See also: Brits arrested in Spain 'for encouraging fake illness claims'

The Stop Sickness Scams bid comes ahead of the great summer getaway to Spain, Portugal, Turkey and Greece.

Sunshine package giants Thomson, First Choice and Jet2holidays have already warned Brits they will be blacklisted if found guilty of bogus sickness claims.

Credits: PA

Fake food poisoning claims have cost Spain's hotel industry more than £50million

Yesterday Nick Longman, managing director of Tui - the parent company of Thomson and First Choice - said the flood of dodgy compensation claims from the UK had become 'totally embarrassing'.

Mr Longman, who was the first to impose a ban on travel for fake tummy bug claimants, said: "A hotel will have customers from four or five markets of Tui and it will only be the British Tui customers who are complaining."

Thomas Cook's UK managing director, Chris Mottershead also warned that Britain's compensation culture could sound the death knell for popular all-inclusive holidays which are at the heart of the bogus claims.

He said: "It's a very serious situation because it has the effect of stopping all-inclusive holidays for the UK market.

"It has the potential of putting hoteliers out of business.
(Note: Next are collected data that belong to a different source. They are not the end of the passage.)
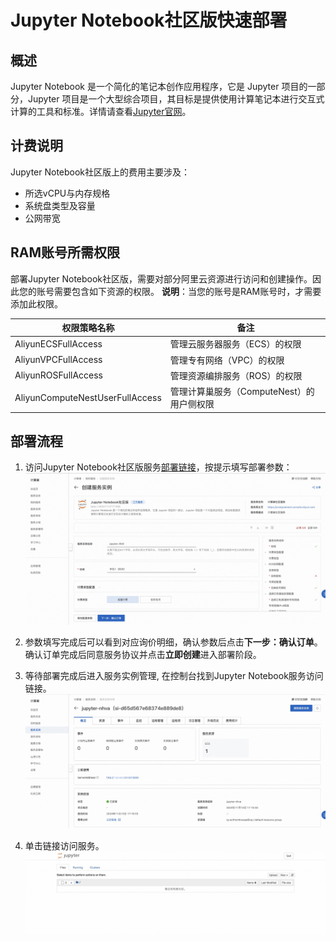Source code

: # Jupyter Notebook社区版快速部署

## 概述
Jupyter Notebook 是一个简化的笔记本创作应用程序，它是 Jupyter 项目的一部分，Jupyter 项目是一个大型综合项目，其目标是提供使用计算笔记本进行交互式计算的工具和标准。详情请查看[Jupyter官网](https://jupyter-notebook.readthedocs.io/en/latest/)。

## 计费说明
Jupyter Notebook社区版上的费用主要涉及：

- 所选vCPU与内存规格
- 系统盘类型及容量
- 公网带宽

## RAM账号所需权限
部署Jupyter Notebook社区版，需要对部分阿里云资源进行访问和创建操作。因此您的账号需要包含如下资源的权限。
  **说明**：当您的账号是RAM账号时，才需要添加此权限。

| 权限策略名称                          | 备注                                 |
|---------------------------------|------------------------------------|
| AliyunECSFullAccess             | 管理云服务器服务（ECS）的权限                   |
| AliyunVPCFullAccess             | 管理专有网络（VPC）的权限                     |
| AliyunROSFullAccess             | 管理资源编排服务（ROS）的权限                   |
| AliyunComputeNestUserFullAccess | 管理计算巢服务（ComputeNest）的用户侧权限         |

## 部署流程
1. 访问Jupyter Notebook社区版服务[部署链接](https://computenest.console.aliyun.com/service/instance/create/default?type=user&ServiceName=Jupyter%20Notebook%E7%A4%BE%E5%8C%BA%E7%89%88)，按提示填写部署参数：
  ![image.png](1.jpg)

2. 参数填写完成后可以看到对应询价明细，确认参数后点击**下一步：确认订单**。 确认订单完成后同意服务协议并点击**立即创建**进入部署阶段。

3. 等待部署完成后进入服务实例管理, 在控制台找到Jupyter Notebook服务访问链接。
  ![image.png](2.jpg)

4. 单击链接访问服务。
  ![image.png](3.jpg)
They will stop British customers coming into their hotels."

Both bosses have signed an open letter to Justice Secretary David Lidington calling for the Government to close a legal loophole that allows cowboy claims firms to charge sky-high fees for taking on holiday sickness claims.

Along with the heads of nine other leading tour operators, they are demanding a cap on fees which would stop rogue firms cashing in on bogus gastroenteritis claims dubbed the 'new PPI'.

Credits: Getty Images

The firms warn that fake claims are fraud and they could be banned from hotels and even jailed

ABTA - the Association of British Travel Agents - is also urging Brits travelling to bogus holiday sickness hotspots like the Costas, Benidorm and Majorca to shop touts trawling beaches and resorts to drum up trade from gullible tourists.

Mark Tanzer, ABTA chief executive, said: "Holidaymakers need to know that whatever a claims firm might say, fake claims are fraud.

"Holidaymakers pursuing fake or exaggerated claims risk ending up in jail either in the UK or abroad."

On its website the Foreign Office also warns British holidaymakers of legal action if they are found to have made false claims.

And the Spanish have vowed to crackdown on the fake claims culture with a zero tolerance policy that imposes a three-year jail sentence for those caught red handed.

Professor Jaime Campaner Munoz, the solicitor acting on behalf of the Federation of Majorcan Hotels, said: "We will be seeking convictions against anyone who is involved in these fraudulent claims."

Spain has been the biggest target for out of control compensation chasers who have given Britain the 'fake sick man of Europe' tag.

The Costa del Sol, Costa Blanca, Costa Dorada and Benidorm have seen the highest number of scams as unscrupulous 'no win - no fee' firms cash in on the lucrative sickness claims industry.

As the law stands, holidaymakers just need a receipt for a tummy bug product to file a claim once they are back home.

In Benidorm hotel owners have asked chemists not to sell stomach upset cures to Brits unless they have a prescription amid fears receipts will be used for over-inflated illness claims.